◆ **Exercise brief**: Please return the lines below verbatim, beginning at the one that has "private SalariedEmployee[] salariedEmployees;" and stopping after the one that has "Nicht-Token-basierte Authentifizierung: Die", and add no other lines.

************

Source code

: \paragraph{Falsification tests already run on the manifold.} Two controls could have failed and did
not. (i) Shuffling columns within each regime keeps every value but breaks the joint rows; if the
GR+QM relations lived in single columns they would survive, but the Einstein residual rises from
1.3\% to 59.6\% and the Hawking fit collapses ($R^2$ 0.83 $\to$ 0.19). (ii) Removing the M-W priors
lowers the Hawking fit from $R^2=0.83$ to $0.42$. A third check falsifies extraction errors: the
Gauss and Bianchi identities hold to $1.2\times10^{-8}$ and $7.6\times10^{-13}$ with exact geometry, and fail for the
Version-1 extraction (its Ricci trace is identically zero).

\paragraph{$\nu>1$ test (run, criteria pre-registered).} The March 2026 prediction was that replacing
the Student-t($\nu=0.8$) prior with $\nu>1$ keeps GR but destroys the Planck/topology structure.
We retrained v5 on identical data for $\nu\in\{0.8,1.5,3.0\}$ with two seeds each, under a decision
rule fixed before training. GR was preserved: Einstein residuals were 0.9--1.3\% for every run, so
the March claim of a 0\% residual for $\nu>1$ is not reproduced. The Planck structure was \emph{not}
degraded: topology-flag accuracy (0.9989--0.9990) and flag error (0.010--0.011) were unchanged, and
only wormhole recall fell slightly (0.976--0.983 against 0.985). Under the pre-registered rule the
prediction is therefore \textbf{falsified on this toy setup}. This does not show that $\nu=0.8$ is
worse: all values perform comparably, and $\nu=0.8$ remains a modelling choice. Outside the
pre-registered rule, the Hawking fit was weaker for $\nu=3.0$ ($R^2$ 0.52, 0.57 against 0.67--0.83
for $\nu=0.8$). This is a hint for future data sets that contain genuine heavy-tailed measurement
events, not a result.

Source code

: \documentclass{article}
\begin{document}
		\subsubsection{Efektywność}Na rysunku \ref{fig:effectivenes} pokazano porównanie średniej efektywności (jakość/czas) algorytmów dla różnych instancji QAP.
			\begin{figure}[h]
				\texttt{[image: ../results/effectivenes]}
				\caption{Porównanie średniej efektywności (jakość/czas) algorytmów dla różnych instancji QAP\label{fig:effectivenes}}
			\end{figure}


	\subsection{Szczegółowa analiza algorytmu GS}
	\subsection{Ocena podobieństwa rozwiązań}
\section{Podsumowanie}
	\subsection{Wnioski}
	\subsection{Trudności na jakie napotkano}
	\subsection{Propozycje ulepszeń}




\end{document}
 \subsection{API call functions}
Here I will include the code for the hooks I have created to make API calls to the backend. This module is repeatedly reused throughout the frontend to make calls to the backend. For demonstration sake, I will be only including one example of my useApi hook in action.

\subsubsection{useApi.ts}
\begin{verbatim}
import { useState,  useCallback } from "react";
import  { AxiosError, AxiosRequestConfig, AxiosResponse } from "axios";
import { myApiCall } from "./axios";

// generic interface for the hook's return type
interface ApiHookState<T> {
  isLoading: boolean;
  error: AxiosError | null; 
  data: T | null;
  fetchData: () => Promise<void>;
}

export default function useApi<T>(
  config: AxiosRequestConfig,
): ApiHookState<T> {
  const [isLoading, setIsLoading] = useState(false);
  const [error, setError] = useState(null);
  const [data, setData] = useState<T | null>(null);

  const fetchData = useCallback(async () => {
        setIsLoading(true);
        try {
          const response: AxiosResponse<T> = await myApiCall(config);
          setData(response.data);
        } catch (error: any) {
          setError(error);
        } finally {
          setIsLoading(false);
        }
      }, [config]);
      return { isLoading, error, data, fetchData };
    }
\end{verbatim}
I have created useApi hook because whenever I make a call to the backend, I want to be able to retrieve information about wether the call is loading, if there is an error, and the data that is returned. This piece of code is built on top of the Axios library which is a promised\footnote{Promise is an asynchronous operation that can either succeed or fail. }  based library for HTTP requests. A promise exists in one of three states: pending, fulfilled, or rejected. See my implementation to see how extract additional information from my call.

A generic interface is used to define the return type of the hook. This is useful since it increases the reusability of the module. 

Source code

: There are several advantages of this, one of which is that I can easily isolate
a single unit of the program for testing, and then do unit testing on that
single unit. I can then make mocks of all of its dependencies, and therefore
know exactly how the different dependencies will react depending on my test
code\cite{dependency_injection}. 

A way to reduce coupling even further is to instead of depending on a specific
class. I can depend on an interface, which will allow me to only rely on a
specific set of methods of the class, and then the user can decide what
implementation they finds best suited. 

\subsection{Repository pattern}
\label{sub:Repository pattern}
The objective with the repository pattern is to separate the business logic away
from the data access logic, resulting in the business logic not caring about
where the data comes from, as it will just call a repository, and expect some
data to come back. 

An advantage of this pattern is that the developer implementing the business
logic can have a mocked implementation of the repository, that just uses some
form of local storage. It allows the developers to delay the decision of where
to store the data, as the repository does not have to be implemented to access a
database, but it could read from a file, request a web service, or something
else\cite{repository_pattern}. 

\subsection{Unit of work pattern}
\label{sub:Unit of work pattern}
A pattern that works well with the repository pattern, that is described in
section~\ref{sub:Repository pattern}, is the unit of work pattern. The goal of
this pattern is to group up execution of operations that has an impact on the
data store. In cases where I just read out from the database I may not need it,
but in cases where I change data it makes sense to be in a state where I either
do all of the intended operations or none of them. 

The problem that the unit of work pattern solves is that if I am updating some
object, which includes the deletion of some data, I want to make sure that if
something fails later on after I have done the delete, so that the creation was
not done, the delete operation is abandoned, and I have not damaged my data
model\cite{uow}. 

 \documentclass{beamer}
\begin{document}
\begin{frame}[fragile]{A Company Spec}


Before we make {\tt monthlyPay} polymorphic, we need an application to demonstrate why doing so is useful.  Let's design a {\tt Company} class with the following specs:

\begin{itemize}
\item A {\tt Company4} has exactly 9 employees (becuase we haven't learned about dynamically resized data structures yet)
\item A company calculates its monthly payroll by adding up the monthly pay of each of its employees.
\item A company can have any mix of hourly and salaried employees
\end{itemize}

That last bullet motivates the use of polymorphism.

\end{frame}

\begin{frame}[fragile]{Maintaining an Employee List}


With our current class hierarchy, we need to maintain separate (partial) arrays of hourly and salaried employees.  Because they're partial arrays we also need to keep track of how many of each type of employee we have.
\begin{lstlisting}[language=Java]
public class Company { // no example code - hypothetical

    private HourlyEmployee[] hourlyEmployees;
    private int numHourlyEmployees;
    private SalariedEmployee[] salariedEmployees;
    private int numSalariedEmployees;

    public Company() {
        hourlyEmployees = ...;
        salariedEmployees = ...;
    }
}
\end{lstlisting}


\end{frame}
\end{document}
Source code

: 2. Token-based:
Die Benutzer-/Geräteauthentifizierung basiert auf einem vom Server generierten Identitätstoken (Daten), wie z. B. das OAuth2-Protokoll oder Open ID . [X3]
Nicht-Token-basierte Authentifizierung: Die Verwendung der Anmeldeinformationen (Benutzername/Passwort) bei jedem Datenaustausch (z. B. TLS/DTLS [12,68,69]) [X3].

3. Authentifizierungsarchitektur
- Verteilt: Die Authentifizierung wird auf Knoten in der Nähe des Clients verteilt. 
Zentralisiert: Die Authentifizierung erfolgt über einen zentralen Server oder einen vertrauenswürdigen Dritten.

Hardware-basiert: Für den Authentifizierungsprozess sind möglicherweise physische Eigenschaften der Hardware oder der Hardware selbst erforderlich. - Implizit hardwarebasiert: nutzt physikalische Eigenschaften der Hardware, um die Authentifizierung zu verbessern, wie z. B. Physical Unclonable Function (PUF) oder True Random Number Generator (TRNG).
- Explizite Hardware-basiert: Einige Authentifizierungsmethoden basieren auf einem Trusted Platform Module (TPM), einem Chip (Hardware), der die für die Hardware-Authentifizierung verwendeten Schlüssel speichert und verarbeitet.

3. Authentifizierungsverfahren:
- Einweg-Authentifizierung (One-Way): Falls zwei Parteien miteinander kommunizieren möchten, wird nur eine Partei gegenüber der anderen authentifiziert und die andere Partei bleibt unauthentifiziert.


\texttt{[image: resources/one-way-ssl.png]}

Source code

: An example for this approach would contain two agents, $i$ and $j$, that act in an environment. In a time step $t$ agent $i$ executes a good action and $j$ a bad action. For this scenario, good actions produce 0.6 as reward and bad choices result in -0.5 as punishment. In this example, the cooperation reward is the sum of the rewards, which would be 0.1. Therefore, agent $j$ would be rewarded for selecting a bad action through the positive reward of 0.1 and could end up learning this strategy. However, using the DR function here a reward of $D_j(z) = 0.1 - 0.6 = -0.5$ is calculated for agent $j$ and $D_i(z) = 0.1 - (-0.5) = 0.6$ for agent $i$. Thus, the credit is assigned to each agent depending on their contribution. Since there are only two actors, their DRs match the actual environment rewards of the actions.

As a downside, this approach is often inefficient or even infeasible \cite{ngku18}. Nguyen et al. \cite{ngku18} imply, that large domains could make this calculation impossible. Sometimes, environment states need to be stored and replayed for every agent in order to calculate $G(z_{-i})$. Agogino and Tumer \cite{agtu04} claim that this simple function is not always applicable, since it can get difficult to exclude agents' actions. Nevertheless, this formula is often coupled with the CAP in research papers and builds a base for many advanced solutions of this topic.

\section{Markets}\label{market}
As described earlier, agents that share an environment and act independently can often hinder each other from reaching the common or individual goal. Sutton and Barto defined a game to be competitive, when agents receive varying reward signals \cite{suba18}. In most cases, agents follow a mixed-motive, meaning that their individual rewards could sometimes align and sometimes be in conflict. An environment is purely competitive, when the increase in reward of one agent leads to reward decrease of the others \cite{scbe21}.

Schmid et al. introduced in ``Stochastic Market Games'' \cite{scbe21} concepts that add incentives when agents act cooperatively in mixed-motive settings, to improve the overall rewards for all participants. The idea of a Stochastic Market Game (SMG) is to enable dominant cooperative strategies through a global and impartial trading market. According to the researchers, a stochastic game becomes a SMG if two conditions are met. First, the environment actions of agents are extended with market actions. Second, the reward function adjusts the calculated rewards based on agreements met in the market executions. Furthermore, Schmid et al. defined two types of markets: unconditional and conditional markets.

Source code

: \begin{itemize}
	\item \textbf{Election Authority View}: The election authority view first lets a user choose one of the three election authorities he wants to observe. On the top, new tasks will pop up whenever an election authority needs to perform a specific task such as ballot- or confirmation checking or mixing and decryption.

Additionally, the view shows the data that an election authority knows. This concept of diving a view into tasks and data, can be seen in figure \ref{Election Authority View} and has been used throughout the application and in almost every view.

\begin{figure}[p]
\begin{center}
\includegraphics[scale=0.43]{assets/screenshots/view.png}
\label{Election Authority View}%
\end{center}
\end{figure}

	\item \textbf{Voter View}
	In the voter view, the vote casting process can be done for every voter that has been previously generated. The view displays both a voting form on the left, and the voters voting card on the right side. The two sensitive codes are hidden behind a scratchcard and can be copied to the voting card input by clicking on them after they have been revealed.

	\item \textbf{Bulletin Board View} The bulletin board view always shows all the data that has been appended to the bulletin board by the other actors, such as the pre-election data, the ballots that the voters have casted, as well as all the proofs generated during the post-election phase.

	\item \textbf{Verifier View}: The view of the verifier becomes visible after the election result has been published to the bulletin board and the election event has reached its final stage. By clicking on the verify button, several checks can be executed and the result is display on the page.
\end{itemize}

************

◆ **Result for this task**:
    private SalariedEmployee[] salariedEmployees;
    private int numSalariedEmployees;

    public Company() {
        hourlyEmployees = ...;
        salariedEmployees = ...;
    }
}
\end{lstlisting}


\end{frame}
\end{document}
Source code

: 2. Token-based:
Die Benutzer-/Geräteauthentifizierung basiert auf einem vom Server generierten Identitätstoken (Daten), wie z. B. das OAuth2-Protokoll oder Open ID . [X3]
Nicht-Token-basierte Authentifizierung: Die Verwendung der Anmeldeinformationen (Benutzername/Passwort) bei jedem Datenaustausch (z. B. TLS/DTLS [12,68,69]) [X3].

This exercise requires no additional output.